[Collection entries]

>>>

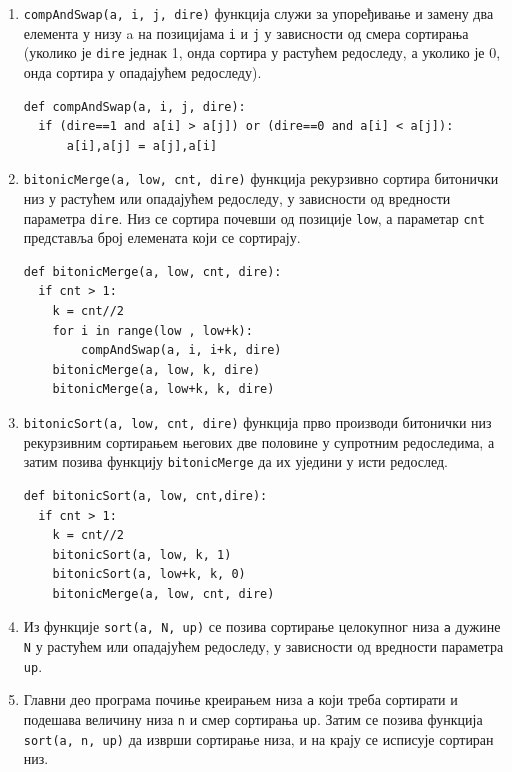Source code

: \documentclass[12pt, a4paper]{article}
\theoremstyle{definition}
\begin{document}
\begin{enumerate}
\item \verb+compAndSwap(a, i, j, dire)+ функција служи за упоређивање и замену два елемента у низу a на позицијама \verb+i+ и \verb+j+ у зависности од смера сортирања (уколико је \verb+dire+ једнак 1, онда сортира у растућем редоследу, а уколико је 0, онда сортира у опадајућем редоследу).
\begin{verbatim}
def compAndSwap(a, i, j, dire):
  if (dire==1 and a[i] > a[j]) or (dire==0 and a[i] < a[j]):
      a[i],a[j] = a[j],a[i]
\end{verbatim}


\item \verb+bitonicMerge(a, low, cnt, dire)+ функција рекурзивно сортира битонички низ у растућем или опадајућем редоследу, у зависности од вредности параметра \verb+dire+. Низ се сортира почевши од позиције \verb+low+, а параметар \verb+cnt+ представља број елемената који се сортирају.
\begin{verbatim}
def bitonicMerge(a, low, cnt, dire):
  if cnt > 1:
    k = cnt//2
    for i in range(low , low+k):
        compAndSwap(a, i, i+k, dire)
    bitonicMerge(a, low, k, dire)
    bitonicMerge(a, low+k, k, dire)
\end{verbatim}
\item \verb+bitonicSort(a, low, cnt, dire)+ функција прво производи битонички низ рекурзивним сортирањем његових две половине у супротним редоследима, а затим позива функцију \verb+bitonicMerge+ да их уједини у исти редослед.
\begin{verbatim}
def bitonicSort(a, low, cnt,dire):
  if cnt > 1:
    k = cnt//2
    bitonicSort(a, low, k, 1)
    bitonicSort(a, low+k, k, 0)
    bitonicMerge(a, low, cnt, dire)
\end{verbatim}


\item Из функције \verb+sort(a, N, up)+ се позива сортирање целокупног низа \verb+a+ дужине \verb+N+ у растућем или опадајућем редоследу, у зависности од вредности параметра \verb+up+.

\item Главни део програма почиње креирањем низа \verb+a+ који треба сортирати и подешава величину низа \verb+n+ и смер сортирања \verb+up+. Затим се позива функција \verb+sort(a, n, up)+ да изврши сортирање низа, и на крају се исписује сортиран низ.

\end{enumerate}

\newpage
\end{document}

<<<

## What the exercise asks
Scan the records above for the string "битонички", then copy each line where it turns up.

## Expected answer
\item \verb+bitonicMerge(a, low, cnt, dire)+ функција рекурзивно сортира битонички низ у растућем или опадајућем редоследу, у зависности од вредности параметра \verb+dire+. Низ се сортира почевши од позиције \verb+low+, а параметар \verb+cnt+ представља број елемената који се сортирају.
\item \verb+bitonicSort(a, low, cnt, dire)+ функција прво производи битонички низ рекурзивним сортирањем његових две половине у супротним редоследима, а затим позива функцију \verb+bitonicMerge+ да их уједини у исти редослед.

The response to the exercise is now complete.